How to teach if calculations and algebraic manipulations are off limits

Question

This question may be just too broad in scope, but some form of it has been on my mind during this year of remote learning as I imagine a future cycle of educational upheaval.

Much of what we teach in mathematics involves algorithms: ways to calculate certain things, methods for solving equations, etc.

I am curious what (and possibly how) you would teach if it was assumed that everyone had access to calculating devices (e.g. Symbolab, Wolfram|Alpha) and could use them at any time, and that teaching students methods for calculating, simplifying and solving numerical and algebraic expressions/equations was decided to be outside the scope of what you could teach. [Note: an introduction to how a calculation works could be fine, but it would be pointless${}^\star$ to put these types of questions on an exam as the answers are just a few button clicks away.]

(${}^{\star}$ Unless you were merely testing whether someone brought their calculator that day)

I ask this to determine what things (skills, understandings, habits) educators think remain at (or should be brought into) the core of this discipline in the age of technology that can perform all of the arithmetic and algebra we teach.

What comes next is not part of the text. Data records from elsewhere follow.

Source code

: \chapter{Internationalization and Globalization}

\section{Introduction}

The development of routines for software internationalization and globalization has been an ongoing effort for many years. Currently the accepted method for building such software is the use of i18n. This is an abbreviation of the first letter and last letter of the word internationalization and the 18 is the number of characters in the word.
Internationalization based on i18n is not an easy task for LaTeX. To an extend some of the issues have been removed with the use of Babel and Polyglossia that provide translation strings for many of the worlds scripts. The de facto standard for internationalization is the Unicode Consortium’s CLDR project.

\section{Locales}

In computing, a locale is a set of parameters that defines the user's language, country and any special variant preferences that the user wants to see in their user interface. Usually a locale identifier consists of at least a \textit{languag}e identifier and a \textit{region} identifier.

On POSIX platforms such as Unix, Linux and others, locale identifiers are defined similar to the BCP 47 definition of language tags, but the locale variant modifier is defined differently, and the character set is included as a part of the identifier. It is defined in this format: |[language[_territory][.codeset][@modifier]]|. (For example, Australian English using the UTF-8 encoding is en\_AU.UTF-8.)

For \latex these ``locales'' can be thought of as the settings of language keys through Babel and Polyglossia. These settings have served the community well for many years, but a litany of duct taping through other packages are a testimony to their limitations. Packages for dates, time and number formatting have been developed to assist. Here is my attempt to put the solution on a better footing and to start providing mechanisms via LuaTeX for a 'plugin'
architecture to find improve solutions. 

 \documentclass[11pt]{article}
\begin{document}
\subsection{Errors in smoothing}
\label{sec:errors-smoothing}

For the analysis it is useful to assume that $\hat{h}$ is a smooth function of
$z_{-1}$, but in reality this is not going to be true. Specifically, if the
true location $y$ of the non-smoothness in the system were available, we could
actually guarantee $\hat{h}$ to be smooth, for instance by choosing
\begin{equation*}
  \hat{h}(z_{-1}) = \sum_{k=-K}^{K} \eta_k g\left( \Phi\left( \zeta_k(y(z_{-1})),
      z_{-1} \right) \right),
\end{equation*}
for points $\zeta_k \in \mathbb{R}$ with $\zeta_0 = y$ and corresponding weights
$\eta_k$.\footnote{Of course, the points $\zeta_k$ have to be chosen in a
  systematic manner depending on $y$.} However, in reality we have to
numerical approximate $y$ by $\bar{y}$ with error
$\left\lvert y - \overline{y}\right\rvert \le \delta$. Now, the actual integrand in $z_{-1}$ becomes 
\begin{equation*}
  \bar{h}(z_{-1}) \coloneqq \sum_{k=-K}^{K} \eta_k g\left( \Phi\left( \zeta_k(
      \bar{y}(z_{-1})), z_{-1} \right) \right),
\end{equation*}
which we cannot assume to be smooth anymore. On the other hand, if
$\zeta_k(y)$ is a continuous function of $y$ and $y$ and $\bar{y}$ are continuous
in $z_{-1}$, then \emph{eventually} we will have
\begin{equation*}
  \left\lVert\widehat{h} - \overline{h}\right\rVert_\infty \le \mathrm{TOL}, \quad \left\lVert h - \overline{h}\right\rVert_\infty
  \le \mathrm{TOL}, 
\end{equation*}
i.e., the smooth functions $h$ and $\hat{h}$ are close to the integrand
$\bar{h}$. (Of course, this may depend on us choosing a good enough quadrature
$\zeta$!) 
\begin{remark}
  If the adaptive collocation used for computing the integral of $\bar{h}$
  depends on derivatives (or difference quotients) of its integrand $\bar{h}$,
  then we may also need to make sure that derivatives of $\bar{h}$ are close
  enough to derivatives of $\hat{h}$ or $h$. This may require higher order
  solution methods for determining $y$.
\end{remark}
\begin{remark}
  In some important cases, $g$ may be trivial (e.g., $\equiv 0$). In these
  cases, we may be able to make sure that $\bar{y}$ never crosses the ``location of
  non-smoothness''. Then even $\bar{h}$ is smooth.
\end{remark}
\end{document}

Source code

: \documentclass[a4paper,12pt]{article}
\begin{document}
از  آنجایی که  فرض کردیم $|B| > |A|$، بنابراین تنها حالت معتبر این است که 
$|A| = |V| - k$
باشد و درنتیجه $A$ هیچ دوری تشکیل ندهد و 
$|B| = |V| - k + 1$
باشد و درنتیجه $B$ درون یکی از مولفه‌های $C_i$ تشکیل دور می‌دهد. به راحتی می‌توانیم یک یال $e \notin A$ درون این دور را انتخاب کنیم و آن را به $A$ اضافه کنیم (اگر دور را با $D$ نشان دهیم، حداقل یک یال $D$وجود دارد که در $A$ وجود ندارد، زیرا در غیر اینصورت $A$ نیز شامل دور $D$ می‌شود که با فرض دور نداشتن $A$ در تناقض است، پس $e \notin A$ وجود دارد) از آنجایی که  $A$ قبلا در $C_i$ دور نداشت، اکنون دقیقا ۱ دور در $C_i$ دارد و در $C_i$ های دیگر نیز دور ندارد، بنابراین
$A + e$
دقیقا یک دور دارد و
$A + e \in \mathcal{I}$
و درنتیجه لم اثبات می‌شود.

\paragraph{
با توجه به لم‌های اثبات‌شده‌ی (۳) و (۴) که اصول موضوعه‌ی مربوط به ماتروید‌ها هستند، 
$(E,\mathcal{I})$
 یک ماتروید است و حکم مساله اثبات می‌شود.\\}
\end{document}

Note that I am not suggesting that it would be the best scenario to disallow certain arithmetic or algebraic methods, but rather I am asking what, in their absence, we would choose to teach to students. Just what survives this hypothetical scenario?

I am interested mainly in first- or second-year topics in college, such as precalculus, trigonometry, calculus, differential equations and linear algebra.

Are there colleges that have officially adopted such a program, or do you imagine a curriculum or specific set of outcomes for any of these courses that eschews teaching/focusing-on/assessing calculation skills or algebraic manipulation? Would any of these courses cease to exist or might some be combined?

Answer 1

I highly recommend looking at the Calculus exams from the University of Michigan.

https://dhsp.math.lsa.umich.edu/examshops.html

These problems tend to focus on extracting relevant information for solving problems from a variety of representations (symbolic, graphical, numerical, verbal), and on translating between these representations.

Example: Here is a problem where the student needs to translate from a verbal description of some quantity to a symbolic expression.

https://dhsp.math.lsa.umich.edu/exams/115exam1/f18/p5.pdf

Example: Here is a problem where the student needs to extract information about a function from its graph. Problem 4.b.ii is very nice, since it really requires the student to understand composition and one sided limits (even though one sided limits are not obviously indicated). Problem 4.b.iii requires the student to have really understood the graphical meaning of the standard difference quotient.

https://dhsp.math.lsa.umich.edu/exams/115exam1/f17/p4.pdf

The exams are full of superbly crafted questions of this form. Symbolic computation is kept to a minimum: a "gateway" exam which is mastery based ensures that students are developing calculation skill. The essential outcomes of the course center on reasoning and conceptual understanding.